Decide on the future of post-deployment migrations
As part of our latest OKRs, I’ve been thinking about how to remove the blocking nature of post-deployment migrations. Currently, there are two main problems with post-migrations:
- Post-migrations are blockers for rollbacks, they can’t be rolled back due to the nature of their operations, when a package includes a post-migration and an incident needs to be fixed, we need to either roll forward or perform a hot-patch. These options have their disadvantages: preparing and deploying a merge request can take up to 6h, and hot-patching blocks auto-deploy processes, for reference rolling back a package only takes ~1h.
- Post-migrations are lengthy. The post-migration job has a timeout of 10 hours to fit all the possible operations a post-migration can execute. During this time the database can be impacted, on-call SRE are often paged about long-running transactions and other performance-related issues could be seen.
The purpose of this issue is to offer a big picture of where we’re at with post-migrations, and what can we do about them.
Status of post-deployment migrations
What are they used for?
Post-deployment migrations can and are used for these specific actions:
- For adding non-critical indexes that take a lot of time to be created, e.g indexes to high-traffic tables.
- For executing data migrations inline that take at most a few minutes.
- For scheduling background migrations.
- For clean-ups: e.g removing unused columns.
Note that none of these activities depend on the application code that was deployed, it’s a requirement for data and background migrations to completely isolate their code from the application one.
How are post-migrations executed?
Migrations, regular and post, are part of the deployer pipeline and run on staging and production. Post-migrations run after the fleet is updated, meanwhile, regular migrations run before the fleet is updated.
How often do we have post-migrations?
Speaking from experience, I could say that every day we have at least one package with a post-migration. I don’t have the data to back this up, but it can be gathered to corroborate this assumption.
Do we need to remove post-migrations from auto-deployments?
I’d say yes for the following reasons:
- Having post-migrations prevent rollbacks, which impacts directly on our ability to mitigate production incidents, e.g production#5340 (closed) was an incident that we had to hot patch because the rollback option wasn’t available.
- Post-migrations are time-consuming, adding indexes or scheduling background migrations can take considerable time which has a direct impact on MTTP.
- Post-migrations are also often involved in incidents due to their length or the migrations that were executed. Some recent examples production#5339 (closed), production#5256 (closed)
What is stopping us from extracting post-deployment migrations from the auto-deployments?
Some reasons:
- There are no alternatives for these migrations:
- Post-migrations can’t be executed as regular migrations since they’re not critical to the application code, also treating them as regular migrations would increase the time of the
<env>-migration
job, which is not ideal. - Transferring the post-migrations to release-tools is also not ideal since that moves the problem to another part of the coordinated pipeline.

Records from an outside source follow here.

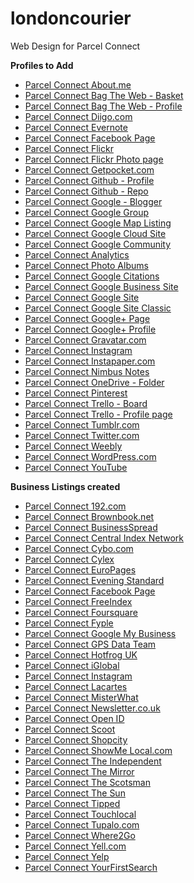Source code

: # londoncourier
Web Design for Parcel Connect

<b>Profiles to Add</b>
  <ul>
  <li><a href='https://goo.gl/uL3tAY' title='Parcel Connect About.me' target='_blank'>Parcel Connect About.me</a></li>
<li><a href='https://goo.gl/krdmR6' title='Parcel Connect Bag The Web - Basket' target='_blank'>Parcel Connect Bag The Web - Basket</a></li>
<li><a href='https://goo.gl/HzGWsM' title='Parcel Connect Bag The Web - Profile' target='_blank'>Parcel Connect Bag The Web - Profile</a></li>
<li><a href='https://goo.gl/c7EZX8' title='Parcel Connect Diigo.com' target='_blank'>Parcel Connect Diigo.com</a></li>
<li><a href='https://goo.gl/u8jzrZ' title='Parcel Connect Evernote' target='_blank'>Parcel Connect Evernote</a></li>
<li><a href='https://goo.gl/3u4nMw' title='Parcel Connect Facebook Page' target='_blank'>Parcel Connect Facebook Page</a></li>
<li><a href='https://goo.gl/NwxThN' title='Parcel Connect Flickr' target='_blank'>Parcel Connect Flickr</a></li>
<li><a href='https://goo.gl/gXxzob' title='Parcel Connect Flickr Photo page' target='_blank'>Parcel Connect Flickr Photo page</a></li>
<li><a href='https://goo.gl/qJADM2' title='Parcel Connect Getpocket.com' target='_blank'>Parcel Connect Getpocket.com</a></li>
<li><a href='https://goo.gl/nQhniw' title='Parcel Connect Github - Profile' target='_blank'>Parcel Connect Github - Profile</a></li>
<li><a href='https://goo.gl/DA2Es7' title='Parcel Connect Github - Repo' target='_blank'>Parcel Connect Github - Repo</a></li>
<li><a href='https://goo.gl/pK1FzM' title='Parcel Connect Google - Blogger' target='_blank'>Parcel Connect Google - Blogger</a></li>
<li><a href='https://goo.gl/8CM5Fn' title='Parcel Connect Google Group' target='_blank'>Parcel Connect Google Group</a></li>
<li><a href='https://goo.gl/yMVMtp' title='Parcel Connect Google Map Listing' target='_blank'>Parcel Connect Google Map Listing</a></li>
<li><a href='https://goo.gl/PLfYGk' title='Parcel Connect  Google Cloud Site' target='_blank'>Parcel Connect Google Cloud Site</a></li>
<li><a href='https://goo.gl/bqRtDn' title='Parcel Connect Google Community' target='_blank'>Parcel Connect Google Community</a></li>
<li><a href='https://goo.gl/KAoN3Y' title='Parcel Connect Analytics' target='_blank'>Parcel Connect Analytics</a></li>
<li><a href='https://goo.gl/uV6HGS' title='Parcel Connect Photo Albums' target='_blank'>Parcel Connect Photo Albums</a></li>
<li><a href='https://goo.gl/9fjgyp' title='Parcel Connect Google Citations' target='_blank'>Parcel Connect Google Citations</a></li>
<li><a href='https://goo.gl/aCL8P3' title='Parcel Connect Google Business Site' target='_blank'>Parcel Connect Google Business Site</a></li>
<li><a href='https://goo.gl/n92VGB' title='Parcel Connect Google Site' target='_blank'>Parcel Connect Google Site</a></li>
<li><a href='https://goo.gl/64tBcs' title='Parcel Connect Google Site Classic' target='_blank'>Parcel Connect Google Site Classic</a></li>
<li><a href='https://goo.gl/L8vWP2' title='Parcel Connect Google+ Page' target='_blank'>Parcel Connect Google+ Page</a></li>
<li><a href='https://goo.gl/5YP6au' title='Parcel Connect Google+ Profile' target='_blank'>Parcel Connect Google+ Profile</a></li>
<li><a href='https://goo.gl/wzNrWT' title='Parcel Connect Gravatar.com' target='_blank'>Parcel Connect Gravatar.com</a></li>
<li><a href='https://goo.gl/2Qsgno' title='Parcel Connect Instagram' target='_blank'>Parcel Connect Instagram</a></li>
<li><a href='https://goo.gl/nqrnTD' title='Parcel Connect Instapaper.com' target='_blank'>Parcel Connect Instapaper.com</a></li>
<li><a href='https://goo.gl/jQC7CX' title='Parcel Connect Nimbus Notes' target='_blank'>Parcel Connect Nimbus Notes</a></li>
<li><a href='https://goo.gl/zf9r8k' title='Parcel Connect OneDrive - Folder' target='_blank'>Parcel Connect OneDrive - Folder</a></li>
<li><a href='https://goo.gl/wULthb' title='Parcel Connect Pinterest' target='_blank'>Parcel Connect Pinterest</a></li>
<li><a href='https://goo.gl/hgfnAN' title='Parcel Connect Trello - Board' target='_blank'>Parcel Connect Trello - Board</a></li>
<li><a href='https://goo.gl/crX5Vh' title='Parcel Connect Trello - Profile page' target='_blank'>Parcel Connect Trello - Profile page</a></li>
<li><a href='https://goo.gl/B8TxdB' title='Parcel Connect Tumblr.com' target='_blank'>Parcel Connect Tumblr.com</a></li>
<li><a href='https://goo.gl/W7TybM' title='Parcel Connect Twitter.com' target='_blank'>Parcel Connect Twitter.com</a></li>
<li><a href='https://goo.gl/MJFQRb' title='Parcel Connect Weebly' target='_blank'>Parcel Connect Weebly</a></li>
<li><a href='https://goo.gl/wLmDcN' title='Parcel Connect WordPress.com' target='_blank'>Parcel Connect WordPress.com</a></li>
<li><a href='https://goo.gl/GCSFc9' title='Parcel Connect YouTube' target='_blank'>Parcel Connect YouTube</a></li>
  </ul>
  
  <b>Business Listings created</b>
  <ul>
  <li><a href='https://goo.gl/kfLErc' title='Parcel Connect 192.com' target='_blank'>Parcel Connect 192.com</a></li>
<li><a href='https://goo.gl/AKvTqG' title='Parcel Connect Brownbook.net' target='_blank'>Parcel Connect Brownbook.net</a></li>
<li><a href='https://goo.gl/VbXXVm' title='Parcel Connect BusinessSpread' target='_blank'>Parcel Connect BusinessSpread</a></li>
<li><a href='https://goo.gl/XTWhFW' title='Parcel Connect Central Index Network' target='_blank'>Parcel Connect Central Index Network</a></li>
<li><a href='https://goo.gl/vsUzYs' title='Parcel Connect Cybo.com' target='_blank'>Parcel Connect Cybo.com</a></li>
<li><a href='https://goo.gl/JAcGjk' title='Parcel Connect Cylex' target='_blank'>Parcel Connect Cylex</a></li>
<li><a href='https://goo.gl/aUj4WD' title='Parcel Connect EuroPages' target='_blank'>Parcel Connect EuroPages</a></li>
<li><a href='https://goo.gl/o3pdCt' title='Parcel Connect Evening Standard' target='_blank'>Parcel Connect Evening Standard</a></li>
<li><a href='https://goo.gl/3u4nMw' title='Parcel Connect Facebook Page' target='_blank'>Parcel Connect Facebook Page</a></li>
<li><a href='https://goo.gl/pxyrLB' title='Parcel Connect FreeIndex' target='_blank'>Parcel Connect FreeIndex</a></li>
<li><a href='https://goo.gl/Xtge2E' title='Parcel Connect Foursquare' target='_blank'>Parcel Connect Foursquare</a></li>
<li><a href='https://goo.gl/V7Cn4R' title='Parcel Connect Fyple' target='_blank'>Parcel Connect Fyple</a></li>
<li><a href='https://goo.gl/K8Nbff' title='Parcel Connect Google My Business' target='_blank'>Parcel Connect Google My Business</a></li>
<li><a href='https://goo.gl/B2Phx1' title='Parcel Connect GPS Data Team' target='_blank'>Parcel Connect GPS Data Team</a></li>
<li><a href='https://goo.gl/KUypoC' title='Parcel Connect Hotfrog UK' target='_blank'>Parcel Connect Hotfrog UK</a></li>
<li><a href='https://goo.gl/WRxFgX' title='Parcel Connect iGlobal' target='_blank'>Parcel Connect iGlobal</a></li>
<li><a href='https://goo.gl/2Qsgno' title='Parcel Connect Instagram' target='_blank'>Parcel Connect Instagram</a></li>
<li><a href='https://goo.gl/uHNVKx' title='Parcel Connect Lacartes' target='_blank'>Parcel Connect Lacartes</a></li>
<li><a href='https://goo.gl/M9hEKh' title='Parcel Connect MisterWhat' target='_blank'>Parcel Connect MisterWhat</a></li>
<li><a href='https://goo.gl/v3CHiq' title='Parcel Connect Newsletter.co.uk' target='_blank'>Parcel Connect Newsletter.co.uk</a></li>
<li><a href='https://goo.gl/XVbsjF' title='Parcel Connect Open ID' target='_blank'>Parcel Connect Open ID</a></li>
<li><a href='https://goo.gl/r67dKH' title='Parcel Connect Scoot' target='_blank'>Parcel Connect Scoot</a></li>
<li><a href='https://goo.gl/U1AFvF' title='Parcel Connect Shopcity' target='_blank'>Parcel Connect Shopcity</a></li>
<li><a href='https://goo.gl/TNVWTR' title='Parcel Connect ShowMe Local.com' target='_blank'>Parcel Connect ShowMe Local.com</a></li>
<li><a href='https://goo.gl/x8xUEe' title='Parcel Connect The Independent' target='_blank'>Parcel Connect The Independent</a></li>
<li><a href='https://goo.gl/GfRZJn' title='Parcel Connect The Mirror' target='_blank'>Parcel Connect The Mirror</a></li>
<li><a href='https://goo.gl/o1oxhK' title='Parcel Connect The Scotsman' target='_blank'>Parcel Connect The Scotsman</a></li>
<li><a href='https://goo.gl/1NwuF6' title='Parcel Connect The Sun' target='_blank'>Parcel Connect The Sun</a></li>
<li><a href='https://goo.gl/iNRdwC' title='Parcel Connect Tipped' target='_blank'>Parcel Connect Tipped</a></li>
<li><a href='https://goo.gl/3Y4iHJ' title='Parcel Connect Touchlocal' target='_blank'>Parcel Connect Touchlocal</a></li>
<li><a href='https://goo.gl/fgPNEC' title='Parcel Connect Tupalo.com' target='_blank'>Parcel Connect Tupalo.com</a></li>
<li><a href='https://goo.gl/D2Q7n9' title='Parcel Connect Where2Go' target='_blank'>Parcel Connect Where2Go</a></li>
<li><a href='https://goo.gl/2v8z9p' title='Parcel Connect Yell.com' target='_blank'>Parcel Connect Yell.com</a></li>
<li><a href='https://goo.gl/57rqxZ' title='Parcel Connect Yelp' target='_blank'>Parcel Connect Yelp</a></li>
<li><a href='https://goo.gl/QHy1pU' title='Parcel Connect YourFirstSearch' target='_blank'>Parcel Connect YourFirstSearch</a></li>
</ul>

- Post-migrations can’t be executed as regular migrations since they’re not critical to the application code, also treating them as regular migrations would increase the time of the
- From the engineering side, there’s uncertainty about timings. We have toolings to indicate when an MR was deployed to production, but we don’t have any tooling to inform when a background migration finished, or when a large index was created. As a result, it's difficult for engineers to be informed when their post-migration was executed, and they often ask in Slack channels about its status. Moving them outside the deployer pipeline without any tooling could increase this uncertainty.
- We need a way to execute post-migrations at the same pace/speed they’re executed now to avoid interfering with Development Velocity.
If we want to remove post-migrations from the auto-deployments, what options do we have?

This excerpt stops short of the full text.